Cloudflare

Government internet shutdowns disrupt networks, says Cloudflare data

16 March 2026
4 minutes
Government-ordered internet shutdowns are often framed as political events. But for telecom operators and infrastructure providers, they are increasingly an operational reality that can disrupt traffic patterns, capacity planning and network resilience.

New data from Cloudflare suggests such shutdowns remain a recurring feature of the global internet landscape. The company’s Q3 2025 internet disruption summary highlights several government-directed connectivity disruptions across multiple regions, demonstrating how state intervention can abruptly reshape national traffic flows.

For carriers and internet infrastructure providers, these disruptions raise practical questions around network stability, interconnection and traffic management.

Shutdowns increasingly visible in network data

Because of the scale of its global network, Cloudflare can detect connectivity anomalies through sharp deviations in expected traffic patterns. The company publishes these observations through its Cloudflare Radar platform, which monitors traffic across its infrastructure and identifies outages and anomalies.

In the third quarter of 2025, several disruptions were attributed to government action rather than technical failure.

One example came from Sudan, where repeated daily traffic drops were observed between 12:00 and 15:00 UTC from July 7 to July 10. The disruptions affected multiple networks including Sudatel, SDN Mobitel and MTN Sudan. The timing aligned with national secondary school examinations, leading researchers to conclude that authorities were likely enforcing temporary internet shutdowns to prevent exam cheating.

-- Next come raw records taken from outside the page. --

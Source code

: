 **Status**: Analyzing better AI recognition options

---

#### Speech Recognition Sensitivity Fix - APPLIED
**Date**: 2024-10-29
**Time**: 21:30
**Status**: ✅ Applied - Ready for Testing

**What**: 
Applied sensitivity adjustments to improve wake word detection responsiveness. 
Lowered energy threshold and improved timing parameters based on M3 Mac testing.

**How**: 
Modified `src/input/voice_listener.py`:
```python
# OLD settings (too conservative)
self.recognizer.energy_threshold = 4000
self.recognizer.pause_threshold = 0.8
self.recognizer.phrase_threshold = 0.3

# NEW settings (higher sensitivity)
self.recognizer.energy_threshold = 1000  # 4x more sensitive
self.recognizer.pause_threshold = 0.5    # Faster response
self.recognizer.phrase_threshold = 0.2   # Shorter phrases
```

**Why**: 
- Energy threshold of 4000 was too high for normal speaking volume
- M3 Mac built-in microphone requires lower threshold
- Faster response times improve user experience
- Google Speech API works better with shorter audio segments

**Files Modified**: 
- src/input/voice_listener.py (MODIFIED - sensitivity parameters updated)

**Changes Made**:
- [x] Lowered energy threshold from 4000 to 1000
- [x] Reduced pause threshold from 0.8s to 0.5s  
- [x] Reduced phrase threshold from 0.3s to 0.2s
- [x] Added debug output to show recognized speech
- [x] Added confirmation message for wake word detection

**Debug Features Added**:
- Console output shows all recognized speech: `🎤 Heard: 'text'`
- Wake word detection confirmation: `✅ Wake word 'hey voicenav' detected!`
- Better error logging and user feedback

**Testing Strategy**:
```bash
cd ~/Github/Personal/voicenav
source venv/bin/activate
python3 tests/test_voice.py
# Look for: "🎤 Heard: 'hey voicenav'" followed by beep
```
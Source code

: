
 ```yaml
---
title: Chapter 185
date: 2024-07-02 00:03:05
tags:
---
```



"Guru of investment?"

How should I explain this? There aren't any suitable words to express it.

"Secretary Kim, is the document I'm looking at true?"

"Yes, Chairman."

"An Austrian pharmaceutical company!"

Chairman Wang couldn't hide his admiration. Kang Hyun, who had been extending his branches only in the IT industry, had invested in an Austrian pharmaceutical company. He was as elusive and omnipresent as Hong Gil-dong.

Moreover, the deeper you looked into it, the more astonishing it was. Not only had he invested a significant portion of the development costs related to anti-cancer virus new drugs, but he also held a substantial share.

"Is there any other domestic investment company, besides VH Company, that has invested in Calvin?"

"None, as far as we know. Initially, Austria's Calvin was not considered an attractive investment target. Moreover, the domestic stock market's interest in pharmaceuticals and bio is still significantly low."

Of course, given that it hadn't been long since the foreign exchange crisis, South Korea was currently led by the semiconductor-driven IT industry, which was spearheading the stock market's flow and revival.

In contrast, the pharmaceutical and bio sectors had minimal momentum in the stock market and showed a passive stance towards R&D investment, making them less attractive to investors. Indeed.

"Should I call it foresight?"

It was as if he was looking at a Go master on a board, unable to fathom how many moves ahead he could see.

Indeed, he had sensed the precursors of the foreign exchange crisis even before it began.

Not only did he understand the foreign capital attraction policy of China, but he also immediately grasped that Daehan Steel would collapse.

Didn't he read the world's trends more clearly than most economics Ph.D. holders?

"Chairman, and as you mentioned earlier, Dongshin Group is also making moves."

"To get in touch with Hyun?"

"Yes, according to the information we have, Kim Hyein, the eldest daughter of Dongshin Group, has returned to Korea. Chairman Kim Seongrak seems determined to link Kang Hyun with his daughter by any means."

Short, repeated outages tied to exam periods have become a familiar pattern in several countries. However, even when they are temporary, such shutdowns still represent abrupt national-scale changes in traffic levels.

For operators and IXPs connected to affected markets, this can mean sudden traffic collapses followed by equally sharp recoveries once connectivity returns.

When regulation becomes a network event

Another case highlighted in the report demonstrates how regulatory action can effectively remove an operator from the internet.

In August 2025, Venezuelan provider SuperCable ceased operations after the country’s telecommunications regulator revoked its licence. According to Cloudflare’s analysis, traffic to the network disappeared within roughly 30 minutes of subscribers receiving notice that service was ending. Connectivity remained offline through the rest of the quarter.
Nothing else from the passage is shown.